#### Data provided
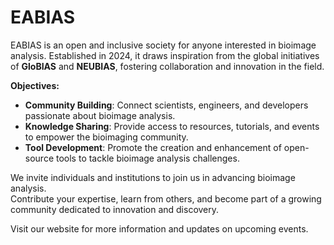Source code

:# EABIAS
EABIAS is an open and inclusive society for anyone interested in bioimage analysis. Established in 2024, it draws inspiration from the global initiatives of **GloBIAS** and **NEUBIAS**, fostering collaboration and innovation in the field.



**Objectives:**

- **Community Building**: Connect scientists, engineers, and developers passionate about bioimage analysis.  
- **Knowledge Sharing**: Provide access to resources, tutorials, and events to empower the bioimaging community.  
- **Tool Development**: Promote the creation and enhancement of open-source tools to tackle bioimage analysis challenges.  

We invite individuals and institutions to join us in advancing bioimage analysis.  
Contribute your expertise, learn from others, and become part of a growing community dedicated to innovation and discovery.

Visit our website for more information and updates on upcoming events.  
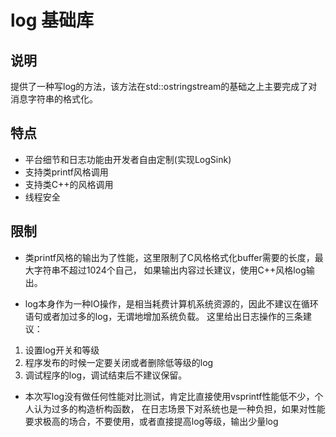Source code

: # log 基础库
## 说明
提供了一种写log的方法，该方法在std::ostringstream的基础之上主要完成了对消息字符串的格式化。

## 特点
- 平台细节和日志功能由开发者自由定制(实现LogSink)
- 支持类printf风格调用
- 支持类C++的风格调用
- 线程安全

## 限制
- 类printf风格的输出为了性能，这里限制了C风格格式化buffer需要的长度，最大字符串不超过1024个自己，
如果输出内容过长建议，使用C++风格log输出。

- log本身作为一种IO操作，是相当耗费计算机系统资源的，因此不建议在循环语句或者加过多的log，无谓地增加系统负载。
这里给出日志操作的三条建议：
1. 设置log开关和等级
2. 程序发布的时候一定要关闭或者删除低等级的log
3. 调试程序的log，调试结束后不建议保留。

- 本次写log没有做任何性能对比测试，肯定比直接使用vsprintf性能低不少，个人认为过多的构造析构函数，
在日志场景下对系统也是一种负担，如果对性能要求极高的场合，不要使用，或者直接提高log等级，输出少量log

#### Exercise objective
Copy the entries above exactly, but only from the line holding "- **Community Building**: Connect" through the line holding "- **Knowledge Sharing**: Provide", both included.

#### Task solution
- **Community Building**: Connect scientists, engineers, and developers passionate about bioimage analysis.  
- **Knowledge Sharing**: Provide access to resources, tutorials, and events to empower the bioimaging community.  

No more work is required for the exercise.